Bayesian sparsity and class sparsity priors for dictionary learning and coding

Abstract

Dictionary learning methods continue to gain popularity for the solution of challenging inverse problems. In the dictionary learning approach, the computational forward model is replaced by a large dictionary of possible outcomes, and the problem is to identify the dictionary entries that best match the data, akin to traditional query matching in search engines. Sparse coding techniques are used to guarantee that the dictionary matching identifies only few of the dictionary entries, and dictionary compression methods are used to reduce the complexity of the matching problem.
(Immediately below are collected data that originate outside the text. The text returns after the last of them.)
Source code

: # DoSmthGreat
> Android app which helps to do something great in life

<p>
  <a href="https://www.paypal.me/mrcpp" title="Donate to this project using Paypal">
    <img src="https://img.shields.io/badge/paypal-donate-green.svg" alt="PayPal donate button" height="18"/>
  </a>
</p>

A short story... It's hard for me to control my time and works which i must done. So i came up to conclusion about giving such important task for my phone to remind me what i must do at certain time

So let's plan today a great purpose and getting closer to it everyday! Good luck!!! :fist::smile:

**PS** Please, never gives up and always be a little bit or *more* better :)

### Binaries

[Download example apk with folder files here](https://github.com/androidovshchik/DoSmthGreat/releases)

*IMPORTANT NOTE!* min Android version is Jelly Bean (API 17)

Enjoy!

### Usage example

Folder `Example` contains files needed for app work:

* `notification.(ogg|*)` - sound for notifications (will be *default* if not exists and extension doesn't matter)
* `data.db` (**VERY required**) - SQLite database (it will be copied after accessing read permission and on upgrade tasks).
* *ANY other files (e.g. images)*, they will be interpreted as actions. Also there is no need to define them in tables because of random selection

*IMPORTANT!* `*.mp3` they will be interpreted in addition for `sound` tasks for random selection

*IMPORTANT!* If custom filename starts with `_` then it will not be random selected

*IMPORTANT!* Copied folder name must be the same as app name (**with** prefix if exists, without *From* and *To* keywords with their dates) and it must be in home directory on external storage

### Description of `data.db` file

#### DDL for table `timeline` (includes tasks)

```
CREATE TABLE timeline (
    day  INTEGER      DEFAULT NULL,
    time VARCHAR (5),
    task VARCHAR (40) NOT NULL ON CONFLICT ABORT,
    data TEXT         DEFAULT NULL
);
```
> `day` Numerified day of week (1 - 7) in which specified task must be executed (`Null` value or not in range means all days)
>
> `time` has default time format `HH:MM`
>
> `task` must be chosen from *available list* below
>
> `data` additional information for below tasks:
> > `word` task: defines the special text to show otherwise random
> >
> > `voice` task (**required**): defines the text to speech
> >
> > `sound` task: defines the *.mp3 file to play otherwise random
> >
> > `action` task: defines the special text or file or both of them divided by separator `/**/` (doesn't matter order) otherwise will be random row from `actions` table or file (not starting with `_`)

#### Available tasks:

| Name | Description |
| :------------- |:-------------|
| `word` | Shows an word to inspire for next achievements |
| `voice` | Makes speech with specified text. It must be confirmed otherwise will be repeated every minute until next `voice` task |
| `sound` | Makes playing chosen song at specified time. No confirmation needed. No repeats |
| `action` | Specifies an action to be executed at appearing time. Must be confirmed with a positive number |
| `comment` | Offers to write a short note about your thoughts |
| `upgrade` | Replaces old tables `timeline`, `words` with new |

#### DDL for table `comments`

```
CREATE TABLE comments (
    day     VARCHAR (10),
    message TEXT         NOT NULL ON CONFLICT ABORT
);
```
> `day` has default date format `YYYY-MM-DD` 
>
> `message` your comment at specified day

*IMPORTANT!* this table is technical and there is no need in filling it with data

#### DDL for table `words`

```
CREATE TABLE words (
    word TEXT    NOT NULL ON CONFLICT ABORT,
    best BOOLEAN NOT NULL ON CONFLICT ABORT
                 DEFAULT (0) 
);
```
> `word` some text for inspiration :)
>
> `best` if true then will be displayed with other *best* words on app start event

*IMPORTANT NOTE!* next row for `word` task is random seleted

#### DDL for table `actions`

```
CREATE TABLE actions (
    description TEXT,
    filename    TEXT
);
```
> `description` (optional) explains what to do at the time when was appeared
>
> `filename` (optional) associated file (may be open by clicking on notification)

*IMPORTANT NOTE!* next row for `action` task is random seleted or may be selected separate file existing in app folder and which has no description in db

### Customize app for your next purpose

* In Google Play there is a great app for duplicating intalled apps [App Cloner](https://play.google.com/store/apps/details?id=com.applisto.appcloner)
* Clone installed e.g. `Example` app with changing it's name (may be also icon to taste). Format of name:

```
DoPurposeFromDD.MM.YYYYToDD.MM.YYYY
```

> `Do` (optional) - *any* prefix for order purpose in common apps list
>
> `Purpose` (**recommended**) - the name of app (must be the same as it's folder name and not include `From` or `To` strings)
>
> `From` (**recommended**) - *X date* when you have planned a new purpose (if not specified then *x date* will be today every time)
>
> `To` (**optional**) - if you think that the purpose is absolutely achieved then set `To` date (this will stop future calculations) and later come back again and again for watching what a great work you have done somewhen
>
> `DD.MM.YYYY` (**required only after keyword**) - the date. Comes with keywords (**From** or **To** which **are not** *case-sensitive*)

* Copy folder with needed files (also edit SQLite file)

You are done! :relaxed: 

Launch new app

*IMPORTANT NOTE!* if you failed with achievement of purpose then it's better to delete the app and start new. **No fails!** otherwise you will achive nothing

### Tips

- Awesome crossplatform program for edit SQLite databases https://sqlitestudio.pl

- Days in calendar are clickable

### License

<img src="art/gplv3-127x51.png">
In this article, we propose a work flow to facilitate the dictionary matching process. First, the full dictionary is divided into subdictionaries that are separately compressed. The error introduced by the dictionary compression is handled in the Bayesian framework as a modeling error. Furthermore, we propose a new Bayesian data-driven group sparsity coding method to help identify subdictionaries that are not relevant for the dictionary matching. After discarding irrelevant subdictionaries, the dictionary matching is addressed as a deflated problem using sparse coding. The compression and deflation steps can lead to substantial decreases of the computational complexity. The effectiveness of compensating for the dictionary compression error and using the novel group sparsity promotion to deflate the original dictionary are illustrated by applying the methodology to real world problems, the glitch detection in the LIGO experiment and hyperspectral remote sensing.